Rumors of a bar attached to Chanticleer's hotel circulated through the 21 singers, and we trickled over to the spot. It seemed vacant but still open, the wait staff happy to see us and have something to do on a Tuesday evening. With burgers, salads, and drinks in hand, no two members of the same ensemble were sitting next to one another, all of us realizing we didn't have to explain anything about our careers, our full-time salaries and benefits, or our musicmaking: These were the few people in the world who finally knew very well what it was all about. After some time, a couple of us started singing Barbershop tags (yet another common ground between the ensembles) and it occurred to us… If this was such an overdue meeting, we should make the most of it. Everyone was on board with the one song that, of course, immediately came to mind: Franz Biebl's timeless Ave Maria.
Beers in hand, bartenders and wait staff watching, we began the chant together, the sound of male voices drifting through the wooden rafters. Having had no rehearsals with the other ensemble, the cues and tuning were rough, but as we sang, something amazing happened. We evolved. The counterpoint intermingling and new timbres and vibrato in our ears, we did what we knew best and adapted to the aural world around us. The contour of the musical lines gave each all of us more information with which we could blend better, though it was hard to sing consistently noble latin vowels through our beaming grins. By the last three Amens, we had found a common interpretative ground, already hearing a unique voice in the combination of Chanticleer and Cantus. Canticleer. Chantus.
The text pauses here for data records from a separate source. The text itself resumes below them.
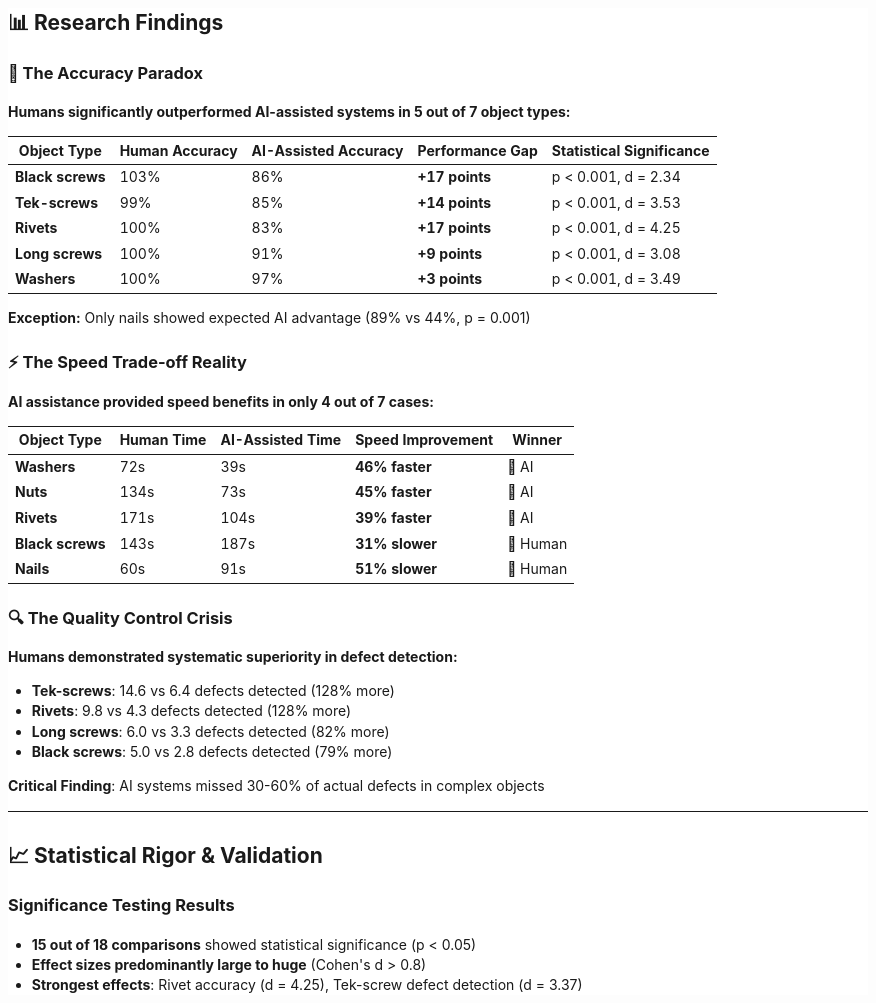 ## 📊 **Research Findings**

### **🎯 The Accuracy Paradox**
**Humans significantly outperformed AI-assisted systems in 5 out of 7 object types:**

| Object Type | Human Accuracy | AI-Assisted Accuracy | Performance Gap | Statistical Significance |
|-------------|----------------|----------------------|-----------------|-------------------------|
| **Black screws** | 103% | 86% | **+17 points** | p < 0.001, d = 2.34 |
| **Tek-screws** | 99% | 85% | **+14 points** | p < 0.001, d = 3.53 |
| **Rivets** | 100% | 83% | **+17 points** | p < 0.001, d = 4.25 |
| **Long screws** | 100% | 91% | **+9 points** | p < 0.001, d = 3.08 |
| **Washers** | 100% | 97% | **+3 points** | p < 0.001, d = 3.49 |

**Exception:** Only nails showed expected AI advantage (89% vs 44%, p = 0.001)

### **⚡ The Speed Trade-off Reality**
**AI assistance provided speed benefits in only 4 out of 7 cases:**

| Object Type | Human Time | AI-Assisted Time | Speed Improvement | Winner |
|-------------|------------|------------------|-------------------|--------|
| **Washers** | 72s | 39s | **46% faster** | 🤖 AI |
| **Nuts** | 134s | 73s | **45% faster** | 🤖 AI |
| **Rivets** | 171s | 104s | **39% faster** | 🤖 AI |
| **Black screws** | 143s | 187s | **31% slower** | 👤 Human |
| **Nails** | 60s | 91s | **51% slower** | 👤 Human |

### **🔍 The Quality Control Crisis**
**Humans demonstrated systematic superiority in defect detection:**

- **Tek-screws**: 14.6 vs 6.4 defects detected (128% more)
- **Rivets**: 9.8 vs 4.3 defects detected (128% more)  
- **Long screws**: 6.0 vs 3.3 defects detected (82% more)
- **Black screws**: 5.0 vs 2.8 defects detected (79% more)

**Critical Finding**: AI systems missed 30-60% of actual defects in complex objects

---

## 📈 **Statistical Rigor & Validation**

### **Significance Testing Results**
- **15 out of 18 comparisons** showed statistical significance (p < 0.05)
- **Effect sizes predominantly large to huge** (Cohen's d > 0.8)
- **Strongest effects**: Rivet accuracy (d = 4.25), Tek-screw defect detection (d = 3.37)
It was indicative of a transformation in our ensembles' relationship. Born through completely different circumstances, often in friendly competition for the same gigs and vocalists, these twenty years still proved fruitful, allowing the two ensembles to simmer with excitement at the chance to meet and, as fate would have it, sing together in a bar. We realized that the spirit of collaboration was very much alive, and that it can manifest itself in many ways, in many random locations, in the best of times.